• EXERCISE DESCRIPTION: Copy exactly the lines from the beginning of the data down to and including the line holding "framing task either", without any pictures.

[Saved data entries]
^^^^
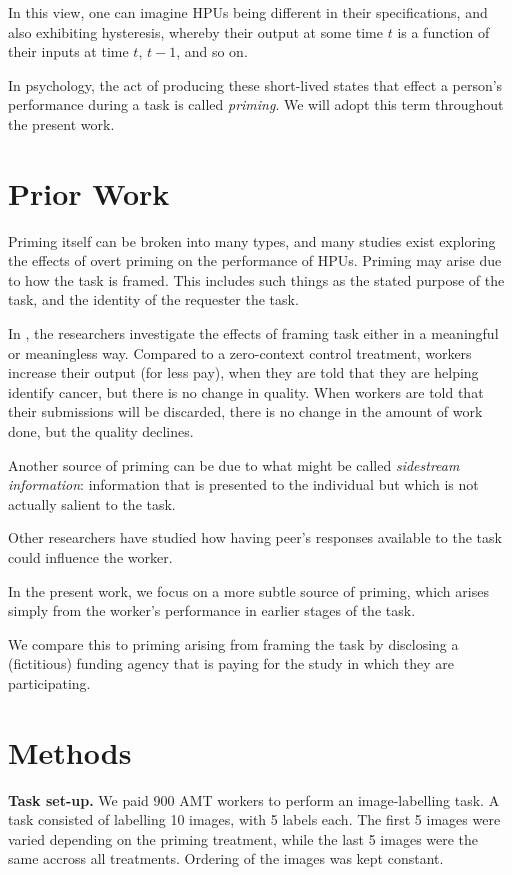 \documentclass[letterpaper, 11pt, twocolumn]{article}
\begin{document}
In this view, one can imagine HPUs being different in their specifications,
and also exhibiting hysteresis, whereby their output at some time $t$ is a
function of their inputs at time $t$, $t-1$, and so on.

In psychology, the act of producing these short-lived states that effect a
person's performance during a task is called \textit{priming}.  We will adopt
this term throughout the present work.


\section*{Prior Work}
Priming itself can be broken into many types, and many studies exist exploring
the effects of overt priming on the performance of HPUs. Priming may arise
due to how the task is framed.  This includes such things as the stated
purpose of the task, and the identity of the requester the task.

In \cite{chandler2013breaking}, the researchers investigate the effects of 
framing task either in a meaningful or meaningless way.  Compared to a 
zero-context control treatment, workers increase their output (for less pay),
when they are told that they are helping identify cancer, but there is no
change in quality.  When workers are told that their submissions will be 
discarded, there is no change in the amount of work done, but the quality 
declines.

Another source of priming can be due to what might be called 
\textit{sidestream information}: information that is presented to the 
individual but which is not actually salient to the task.

Other researchers have studied how having peer's responses available to 
the task could influence the worker.

In the present work, we focus on a more subtle source of priming, which arises
simply from the worker's performance in earlier stages of the task. 

We compare this to priming arising from framing the task by disclosing a 
(fictitious) funding agency that is paying for the study in which they are 
participating.

\section*{Methods}

\textbf{Task set-up.}
We paid 900 AMT workers to perform an image-labelling task.  A task consisted 
of labelling 10 images, with 5 labels each.  The first 5 images were varied 
depending on the priming treatment, while the last 5 images were the same 
accross all treatments.  Ordering of the images was kept constant.
\end{document}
^^^^
• ANSWER TO THIS PROBLEM:
 \documentclass[letterpaper, 11pt, twocolumn]{article}
\begin{document}
In this view, one can imagine HPUs being different in their specifications,
and also exhibiting hysteresis, whereby their output at some time $t$ is a
function of their inputs at time $t$, $t-1$, and so on.

In psychology, the act of producing these short-lived states that effect a
person's performance during a task is called \textit{priming}.  We will adopt
this term throughout the present work.


\section*{Prior Work}
Priming itself can be broken into many types, and many studies exist exploring
the effects of overt priming on the performance of HPUs. Priming may arise
due to how the task is framed.  This includes such things as the stated
purpose of the task, and the identity of the requester the task.

In \cite{chandler2013breaking}, the researchers investigate the effects of 
framing task either in a meaningful or meaningless way.  Compared to a 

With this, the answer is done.